On this screen showing the basic data elements, there are a few obstacles:
- The address is not formatted well
- The country code system is not a widely used one
- The industry sector code system shown is one among others
Address Formatting
In our address D&B has put the word “sal”, which is Danish for floor. This is not incorrect, but addresses in Denmark are usually not written with that word, as the number following a house number in the addressing standard is the floor.
Country Codes
D&B has their own 3-digit country code. You may convert to the more widely used ISO 2-character country code. I do however remember a lot of fun from my data matching days when dealing with United Kingdom where D&B uses 4 different codes for England, Wales, Scotland and Northern Ireland as well as mapping back and forth with United States and Puerto Rico. Had to be made very despacito.
Industry Sector Codes
The screen shows a SIC code: 7374 = Computer Processing and Data Preparation and Processing Services
This must have been converted from the NACE code by which the company has been registered: 63.11:(00) = Data processing, hosting and related activities.

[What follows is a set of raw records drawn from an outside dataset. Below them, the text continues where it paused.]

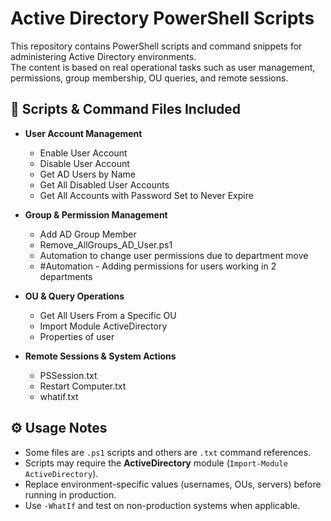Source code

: # Active Directory PowerShell Scripts

This repository contains PowerShell scripts and command snippets for administering Active Directory environments.  
The content is based on real operational tasks such as user management, permissions, group membership, OU queries, and remote sessions.

## 📂 Scripts & Command Files Included

- **User Account Management**
  - Enable User Account
  - Disable User Account
  - Get AD Users by Name
  - Get All Disabled User Accounts
  - Get All Accounts with Password Set to Never Expire

- **Group & Permission Management**
  - Add AD Group Member
  - Remove_AllGroups_AD_User.ps1
  - Automation to change user permissions due to department move
  - #Automation - Adding permissions for users working in 2 departments

- **OU & Query Operations**
  - Get All Users From a Specific OU
  - Import Module ActiveDirectory
  - Properties of user

- **Remote Sessions & System Actions**
  - PSSession.txt
  - Restart Computer.txt
  - whatif.txt

## ⚙️ Usage Notes
- Some files are `.ps1` scripts and others are `.txt` command references.
- Scripts may require the **ActiveDirectory** module (`Import-Module ActiveDirectory`).
- Replace environment-specific values (usernames, OUs, servers) before running in production.
- Use `-WhatIf` and test on non-production systems when applicable.

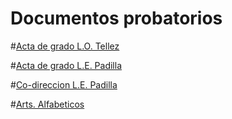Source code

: # Documentos probatorios

#[Acta de grado L.O. Tellez](https://github.com/ja-vazquez/Tex_doctos/blob/master/Osvaldo.pdf)

#[Acta de grado L.E. Padilla](https://github.com/ja-vazquez/Tex_doctos/blob/master/Padilla_tesis.pdf)

#[Co-direccion L.E. Padilla](https://github.com/ja-vazquez/Tex_doctos/blob/master/Constancia-Coodireccion_Padilla_Albores_Luis_Enrique.pdf)

#[Arts. Alfabeticos](https://github.com/ja-vazquez/Tex_doctos/blob/master/AlbertoLetter.pdf)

The two codes do by the way correspond to the NAICS Code 518210 = Data processing, hosting and related activities.
The challenges in embracing the many standards for reference data was examined in the post The World of Reference Data.
This business directory example shown here in this blog is very informative. I love how you address the issues with the code errors.

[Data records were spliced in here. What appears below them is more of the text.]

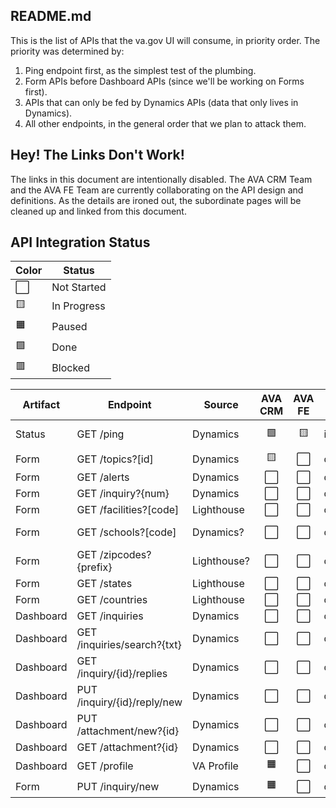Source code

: ## README.md

This is the list of APIs that the va.gov UI will consume, in priority order. The priority was determined by:

1. Ping endpoint first, as the simplest test of the plumbing.
2. Form APIs before Dashboard APIs (since we'll be working on Forms first).
3. APIs that can only be fed by Dynamics APIs (data that only lives in Dynamics).
4. All other endpoints, in the general order that we plan to attack them.

## Hey! The Links Don't Work!

The links in this document are intentionally disabled. The AVA CRM Team and the AVA FE Team are currently collaborating on the API design and definitions. As the details are ironed out, the subordinate pages will be cleaned up and linked from this document.

## API Integration Status

|Color | Status |
|---|---|
⬜ | Not Started |
🟨 | In Progress |
🟧 | Paused |
🟩 | Done |
🟥 | Blocked |

| Artifact | Endpoint | Source | AVA CRM | AVA FE | Phase | Notes | Docs |
|---|---|---|:---:|:---:|---|---|:---:|
Status | GET /ping | Dynamics | 🟩 | 🟨 | integration | secrets store | [link](Status_Ping.md)  |
Form | GET /topics?[id] | Dynamics | 🟨 | ⬜ | design | | [link](Form_GetTopics.md) |
Form | GET /alerts | Dynamics | ⬜ | ⬜ | design | | [link](Form_RetrieveBannerMessage.md) |
Form | GET /inquiry?{num} | Dynamics | ⬜ | ⬜ | design | | [link](Form_RetrieveInquiryStatus.md) |
Form | GET /facilities?[code] | Lighthouse | ⬜ | ⬜ | design |  | [link](Form_MedicalFacilities.md) |
Form | GET /schools?[code] | Dynamics? | ⬜ | ⬜ | design | likely Dynamics | [link](Form_SchoolFacilityCodes.md) |
Form | GET /zipcodes?{prefix} | Lighthouse? | ⬜ | ⬜ | design |  | [link](Form_ZipCodes.md)  |
Form | GET /states | Lighthouse | ⬜ | ⬜ | design | |  [link](Form_States.md) |
Form | GET /countries | Lighthouse | ⬜ | ⬜ | design | | [link] |
Dashboard | GET /inquiries | Dynamics | ⬜ | ⬜ | design | |  [link](Dashboard_RetrieveInquiries.md)  |
Dashboard | GET /inquiries/search?{txt} | Dynamics | ⬜ | ⬜ | design | | [link] |
Dashboard | GET /inquiry/{id}/replies | Dynamics | ⬜ | ⬜ | design | |  [link](Dashboard_RetrieveCorrespondence.md) |
Dashboard | PUT /inquiry/{id}/reply/new | Dynamics | ⬜ | ⬜ | design |  | [link](Dashboard_SubmitAReply.md) |
Dashboard | PUT /attachment/new?{id} | Dynamics | ⬜ | ⬜ | design |  | [link](Dashboard_UploadFile.md) |
Dashboard | GET /attachment?{id} | Dynamics | ⬜ | ⬜ | design | | [link] |
Dashboard | GET /profile | VA Profile | 🟧 | ⬜ | design | VA Profile | [link](Dashboard_ReadMyProfile.md)  |
Form | PUT /inquiry/new | Dynamics | 🟧 | ⬜ | design | |  [link](Form_SubmitInquiry.md) |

Thanks for commenting Melissa. The issues with the formats and codes are what I will categorize as conformity challenges. The data is accurate and valid but may not meet a certain conformity rule, as organisations and organizations use different kinds of standardization and standardisation.
The good about standards: there are so many of them 😉
btw… One time I did a data profiling project, investigating vendor data (of which I was one). My “own” record was stored in three applications – none of them showing the right company name, only one the right address, and an awkward and erroneous phone number formatting… I assume that my customer tried to challenge me.
Indeed Matthias – and in some areas we have too many standards and in some other areas we miss one.
Checking data against something you really know about is always a good exercise. And when you realize the trouble with that, you have a hunch about the state of all the rest of the data.